In 2015, approximately 100 companies will face shareholder proposals seeking a proxy access right that would allow certain large, long-standing shareholders to nominate directors to a company’s board without going through a typical proxy contest. The lion’s share will come from New York City’s pension funds as Comptroller Scott Stringer announced in the fall of 2014 the intention to submit proxy access proposals at 75 companies.
On January 16, 2015 , the SEC announced that for the 2015 proxy season it will not opine on the application of Rule 14a-8(i)(9) that allows companies to exclude shareholder proposals, including those seeking proxy access, that conflict with a management proposal on the same issue. The SEC’s decision is a reversal from its initial approach that would have allowed Whole Foods (and likely other companies seeking similar no-action treatment) to rely on the conflict rule to exclude a shareholder-submitted proxy access proposal in favor of a management proposal despite substantial differences between the proposals’ terms, including a significantly higher minimum ownership threshold in the management proposal than in the shareholder proposal.
Glass Lewis will continue to review each proxy access proposal, along with the company’s response, on a case-by-case basis. Please refer to the Glass Lewis 2015 Proxy Paper Guidelines on Shareholder Initiatives to review the Glass Lewis approach to evaluating proxy access proposals /resource/guidelines/.
Glass Lewis believes that significant, long-term shareholders should have the ability to nominate their own representatives to the board. Given reasonable minimum ownership thresholds in both percentage of shares and length of ownership, we believe that a proxy access right will be rarely invoked and even more rarely successful since a majority (or plurality, if contested) of shareholders must then elect the shareholder nominee(s), preventing the election of directors not supported by most shareholders. Nevertheless, given that contested director elections are distracting and potentially disruptive to a company, its board and management, Glass Lewis believes it is therefore reasonable that the exercise of the proxy access right be subject to certain minimum ownership thresholds and holding periods as well as limitations as to the number of directors nominated through proxy access.
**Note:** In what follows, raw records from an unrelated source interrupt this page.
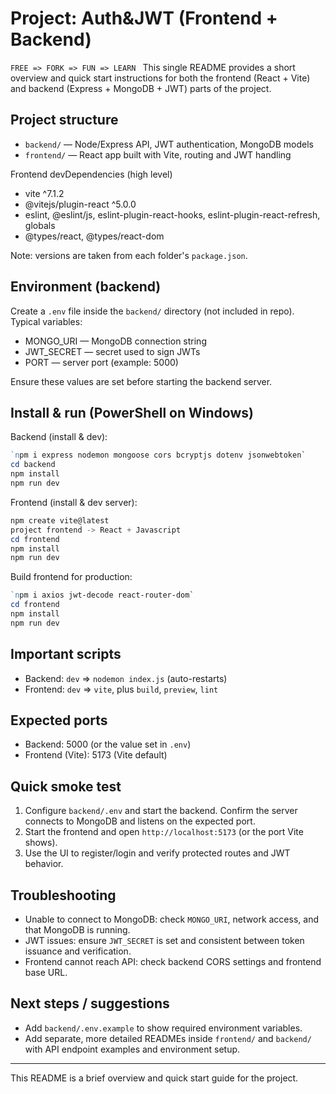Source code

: # Project: Auth&JWT (Frontend + Backend)
`FREE => FORK => FUN => LEARN `
This single README provides a short overview and quick start instructions for both the frontend (React + Vite) and backend (Express + MongoDB + JWT) parts of the project.

## Project structure

- `backend/` — Node/Express API, JWT authentication, MongoDB models 
- `frontend/` — React app built with Vite, routing and JWT handling 

Frontend devDependencies (high level)
- vite ^7.1.2
- @vitejs/plugin-react ^5.0.0
- eslint, @eslint/js, eslint-plugin-react-hooks, eslint-plugin-react-refresh, globals
- @types/react, @types/react-dom

Note: versions are taken from each folder's `package.json`.

## Environment (backend)

Create a `.env` file inside the `backend/` directory (not included in repo). Typical variables:

- MONGO_URI — MongoDB connection string
- JWT_SECRET — secret used to sign JWTs
- PORT — server port (example: 5000)

Ensure these values are set before starting the backend server.

## Install & run (PowerShell on Windows)

Backend (install & dev):

```powershell
`npm i express nodemon mongoose cors bcryptjs dotenv jsonwebtoken`
cd backend
npm install
npm run dev
```

Frontend (install & dev server):

```powershell
npm create vite@latest
project frontend -> React + Javascript
cd frontend
npm install
npm run dev
```

Build frontend for production:

```powershell
`npm i axios jwt-decode react-router-dom`
cd frontend
npm install
npm run dev
```

## Important scripts

- Backend: `dev` => `nodemon index.js` (auto-restarts)
- Frontend: `dev` => `vite`, plus `build`, `preview`, `lint`

## Expected ports

- Backend: 5000 (or the value set in `.env`)
- Frontend (Vite): 5173 (Vite default)

## Quick smoke test

1. Configure `backend/.env` and start the backend. Confirm the server connects to MongoDB and listens on the expected port.
2. Start the frontend and open `http://localhost:5173` (or the port Vite shows).
3. Use the UI to register/login and verify protected routes and JWT behavior.

## Troubleshooting

- Unable to connect to MongoDB: check `MONGO_URI`, network access, and that MongoDB is running.
- JWT issues: ensure `JWT_SECRET` is set and consistent between token issuance and verification.
- Frontend cannot reach API: check backend CORS settings and frontend base URL.

## Next steps / suggestions

- Add `backend/.env.example` to show required environment variables.
- Add separate, more detailed READMEs inside `frontend/` and `backend/` with API endpoint examples and environment setup.

---

This README is a brief overview and quick start guide for the project.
Consistent with our case-by-case approach to evaluating management and board responsiveness to shareholders in general, Glass Lewis will review a company’s response to the submission of a shareholder proposal on proxy access, including an alternative management proposal submitted to shareholders in lieu of or in addition to the shareholder proposal, based on the specific facts and circumstances of the company and its actions. Glass Lewis will analyze the reasonableness and proportionality of the company’s response to the shareholder proposal, bearing in mind that during the 2015 proxy season the SEC’s Division of Corporation Finance will not express views on the application of Rule 14a-8(i)(9).
For alternate management proxy access proposals, Glass Lewis will evaluate whether a company’s proposal varies materially from the shareholder proposal in minimum ownership threshold, minimum holding period and maximum number of nominees to determine whether the company’s response is reasonable or would thwart the intent of the shareholder proposal (e.g. establishing a minimum ownership threshold/period significantly higher/longer than that submitted by the shareholder, thereby rendering the provision all but unusable). In addition, Glass Lewis will review the company’s performance and overall governance profile, the board’s independence, leadership, responsiveness to shareholders and oversight, the opportunities for shareholders to effect change, e.g. call a special meeting, other differences in the terms of the competing proposals, the number/type/nature of the shareholders above the proposed threshold as well as the nature of the proponent. Glass Lewis will review the rationale provided by the company regarding its reaction to the shareholder proposal, including explanation for the difference in the terms of the management proposal compared to the shareholder proposal’s terms, and in limited cases may recommend against certain directors if the management proposal varies materially from the shareholder proposal without sufficient rationale.
Glass Lewis does not have a preferred number/percentage of directors that may be nominated through the proxy access procedure as we recognize the appropriate level may vary depending on many factors. However, we believe companies should strike a balance between allowing shareholders to nominate a meaningful percentage of directors to adequately represent them while providing safeguards against a relatively small shareholder seeking to nominate a disproportionate number of directors to a level that is tantamount to gaining control of the board.
In addition to examining proposed ownership thresholds and percentage limits on proxy access nominees, in evaluating proxy access proposals submitted by shareholders Glass Lewis will review all aspects of the proposal to ensure the terms are not overly prescriptive, do not introduce minimum ownership calculation methods open to abuse or would not impose undue or unnecessary burdens on the company or the board. Similarly, Glass Lewis will closely review the terms of a management proxy access proposal to ensure that provisions would not present overly burdensome hurdles such as excessive restrictions on shareholders working as a group that would by themselves or coupled with restrictive rules regarding ownership size, length and number/percentage of directors fundamentally vitiate the proxy access right.